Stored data

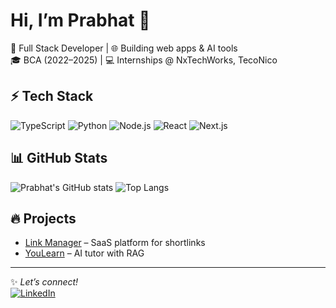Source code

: # Hi, I’m Prabhat 👋

🚀 Full Stack Developer | 🌐 Building web apps & AI tools  
🎓 BCA (2022–2025) | 💻 Internships @ NxTechWorks, TecoNico  

## ⚡ Tech Stack
![TypeScript](https://img.shields.io/badge/-TypeScript-3178c6?logo=typescript&logoColor=white)
![Python](https://img.shields.io/badge/-Python-3776AB?logo=python&logoColor=white)
![Node.js](https://img.shields.io/badge/-Node.js-339933?logo=node.js&logoColor=white)
![React](https://img.shields.io/badge/-React-61DAFB?logo=react&logoColor=black)
![Next.js](https://img.shields.io/badge/-Next.js-000000?logo=next.js&logoColor=white)

## 📊 GitHub Stats
![Prabhat's GitHub stats](https://github-readme-stats.vercel.app/api?username=yourusername&show_icons=true&theme=radical)
![Top Langs](https://github-readme-stats.vercel.app/api/top-langs/?username=yourusername&layout=compact&theme=radical)

## 🔥 Projects
- [Link Manager](https://github.com/yourusername/link-manager) – SaaS platform for shortlinks
- [YouLearn](https://github.com/yourusername/youlearn) – AI tutor with RAG

---
✨ *Let’s connect!*  
[![LinkedIn](https://img.shields.io/badge/LinkedIn-blue?logo=linkedin&logoColor=white)](https://linkedin.com/in/yourusername)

**EXERCISE DIRECTIONS:** What is needed is a verbatim copy of every entry, with the pictures omitted.

**ANSWER AREA:**
Source code

: # Hi, I’m Prabhat 👋

🚀 Full Stack Developer | 🌐 Building web apps & AI tools  
🎓 BCA (2022–2025) | 💻 Internships @ NxTechWorks, TecoNico  

## ⚡ Tech Stack
![TypeScript](https://img.shields.io/badge/-TypeScript-3178c6?logo=typescript&logoColor=white)
![Python](https://img.shields.io/badge/-Python-3776AB?logo=python&logoColor=white)
![Node.js](https://img.shields.io/badge/-Node.js-339933?logo=node.js&logoColor=white)
![React](https://img.shields.io/badge/-React-61DAFB?logo=react&logoColor=black)
![Next.js](https://img.shields.io/badge/-Next.js-000000?logo=next.js&logoColor=white)

## 📊 GitHub Stats
![Prabhat's GitHub stats](https://github-readme-stats.vercel.app/api?username=yourusername&show_icons=true&theme=radical)
![Top Langs](https://github-readme-stats.vercel.app/api/top-langs/?username=yourusername&layout=compact&theme=radical)

## 🔥 Projects
- [Link Manager](https://github.com/yourusername/link-manager) – SaaS platform for shortlinks
- [YouLearn](https://github.com/yourusername/youlearn) – AI tutor with RAG

---
✨ *Let’s connect!*  
[![LinkedIn](https://img.shields.io/badge/LinkedIn-blue?logo=linkedin&logoColor=white)](https://linkedin.com/in/yourusername)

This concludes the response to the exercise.